0

I'm trying to parse html page and I use the following regular expression:

var regex = new Regex(@"<tag1 id=.id1.>.*<tag2>", RegexOptions.Singleline);

"tag1 id =.id.1" occurs in document only once. "tag2" occurs nearly 50 times after the occurance of "tag 1". But when I try to match page code with my regular expression, it returns only 1 match. Moreover, when I change RegexOptions to "None" or "Multiline" no matches are returned. I'm very confused about this and would appreciate any help.

yoozer8
  • 7,361
  • 7
  • 58
  • 93
Yury Pogrebnyak
  • 4,093
  • 9
  • 45
  • 78
  • 2
    [Parsing Html The Cthulhu Way](http://stackoverflow.com/a/1732454/540352) :) – Laoujin Sep 20 '12 at 15:15
  • possible duplicate of [RegEx match open tags except XHTML self-contained tags](http://stackoverflow.com/questions/1732348/regex-match-open-tags-except-xhtml-self-contained-tags) – Austin Salonen Sep 20 '12 at 15:21

2 Answers2

2

Parsing Html with RegEx is a very bad idea and its unreliable because there still exists a lot of "broken html" in the world. To parse HTML, I would suggest using the HTML Agility Pack. It is an excellent library for parsing HTML and I never had an issue with any HTML I've fed into it.

Icemanind
  • 47,519
  • 50
  • 171
  • 296
2

Leaving aside the obvious exhortations about not using regex to parse HTML, I can explain to you why you're seeing what you're seeing.
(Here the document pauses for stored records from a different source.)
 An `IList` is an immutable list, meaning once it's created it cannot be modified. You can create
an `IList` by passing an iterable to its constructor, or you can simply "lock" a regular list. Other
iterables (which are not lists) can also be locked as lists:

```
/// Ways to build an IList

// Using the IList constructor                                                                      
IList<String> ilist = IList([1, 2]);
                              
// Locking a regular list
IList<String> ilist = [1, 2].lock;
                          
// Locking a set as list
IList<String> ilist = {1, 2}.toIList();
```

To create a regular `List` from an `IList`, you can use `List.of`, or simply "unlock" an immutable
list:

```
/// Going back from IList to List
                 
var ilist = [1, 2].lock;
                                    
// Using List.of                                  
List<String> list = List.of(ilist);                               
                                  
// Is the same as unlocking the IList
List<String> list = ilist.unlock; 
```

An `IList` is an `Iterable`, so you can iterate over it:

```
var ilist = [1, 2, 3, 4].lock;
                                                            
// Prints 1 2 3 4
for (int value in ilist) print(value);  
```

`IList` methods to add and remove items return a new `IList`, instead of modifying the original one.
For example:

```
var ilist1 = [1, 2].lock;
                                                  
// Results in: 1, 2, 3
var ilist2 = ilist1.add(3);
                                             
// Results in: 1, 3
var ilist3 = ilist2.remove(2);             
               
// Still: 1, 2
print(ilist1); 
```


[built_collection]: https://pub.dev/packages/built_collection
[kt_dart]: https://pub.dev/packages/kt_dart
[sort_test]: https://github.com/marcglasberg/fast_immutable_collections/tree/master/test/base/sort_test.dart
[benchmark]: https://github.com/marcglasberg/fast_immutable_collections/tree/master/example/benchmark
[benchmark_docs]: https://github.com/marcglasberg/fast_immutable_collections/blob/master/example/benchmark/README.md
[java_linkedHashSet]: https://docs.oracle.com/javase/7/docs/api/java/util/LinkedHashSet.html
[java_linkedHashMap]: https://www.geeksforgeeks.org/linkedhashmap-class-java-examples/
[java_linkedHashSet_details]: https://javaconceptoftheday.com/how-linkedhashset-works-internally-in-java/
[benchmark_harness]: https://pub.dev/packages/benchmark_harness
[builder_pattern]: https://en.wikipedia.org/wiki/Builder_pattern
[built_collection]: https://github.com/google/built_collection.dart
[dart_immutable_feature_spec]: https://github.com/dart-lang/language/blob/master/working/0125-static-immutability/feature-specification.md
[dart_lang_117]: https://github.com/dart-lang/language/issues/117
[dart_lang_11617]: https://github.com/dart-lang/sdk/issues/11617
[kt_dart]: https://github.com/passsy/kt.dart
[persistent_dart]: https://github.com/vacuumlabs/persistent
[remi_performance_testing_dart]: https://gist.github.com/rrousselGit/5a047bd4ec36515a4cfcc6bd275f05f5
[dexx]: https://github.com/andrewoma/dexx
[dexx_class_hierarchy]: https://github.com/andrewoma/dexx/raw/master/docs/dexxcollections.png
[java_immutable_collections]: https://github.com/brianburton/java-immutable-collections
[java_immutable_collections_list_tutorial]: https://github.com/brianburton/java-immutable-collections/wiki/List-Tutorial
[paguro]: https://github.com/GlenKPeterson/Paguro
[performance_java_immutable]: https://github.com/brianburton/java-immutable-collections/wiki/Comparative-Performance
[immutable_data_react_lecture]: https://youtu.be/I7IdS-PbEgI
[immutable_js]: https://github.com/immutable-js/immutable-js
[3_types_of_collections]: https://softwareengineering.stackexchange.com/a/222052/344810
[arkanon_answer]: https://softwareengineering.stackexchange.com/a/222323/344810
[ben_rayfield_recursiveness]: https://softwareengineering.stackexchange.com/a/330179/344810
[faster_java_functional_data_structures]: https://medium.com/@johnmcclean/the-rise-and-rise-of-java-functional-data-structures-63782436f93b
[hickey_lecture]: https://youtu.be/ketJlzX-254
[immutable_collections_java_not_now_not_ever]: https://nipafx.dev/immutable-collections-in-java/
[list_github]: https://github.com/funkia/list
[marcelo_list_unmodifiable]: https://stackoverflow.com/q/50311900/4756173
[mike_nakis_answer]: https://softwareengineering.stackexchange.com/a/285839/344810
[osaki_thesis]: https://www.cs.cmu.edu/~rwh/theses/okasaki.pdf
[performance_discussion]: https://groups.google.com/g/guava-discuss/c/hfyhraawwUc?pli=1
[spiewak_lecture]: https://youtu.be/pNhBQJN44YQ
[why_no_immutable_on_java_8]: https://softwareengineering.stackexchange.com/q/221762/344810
If tag1 occurs in your text only once, then the regex can only match it once, so there can never be more than one match. Regular expression matches "consume" the text they have matched, so the next match attempt starts at the end of the last successful match.

This leads to the next problem: .* is greedy, so it matches (with RegexOptions.Singleline) until the end of the string and then backtracks until the last <tag2> it finds in order to allow a successful match. Which is another reason why you only get one match.

As for your second question: Why do the matches go away if you don't use RegexOptions.Singleline? Simple: Without that option, the dot . cannot match newlines, and there appears to be at least one newline between tag1 and the first tag2.

Tim Pietzcker
  • 328,213
  • 58
  • 503
  • 561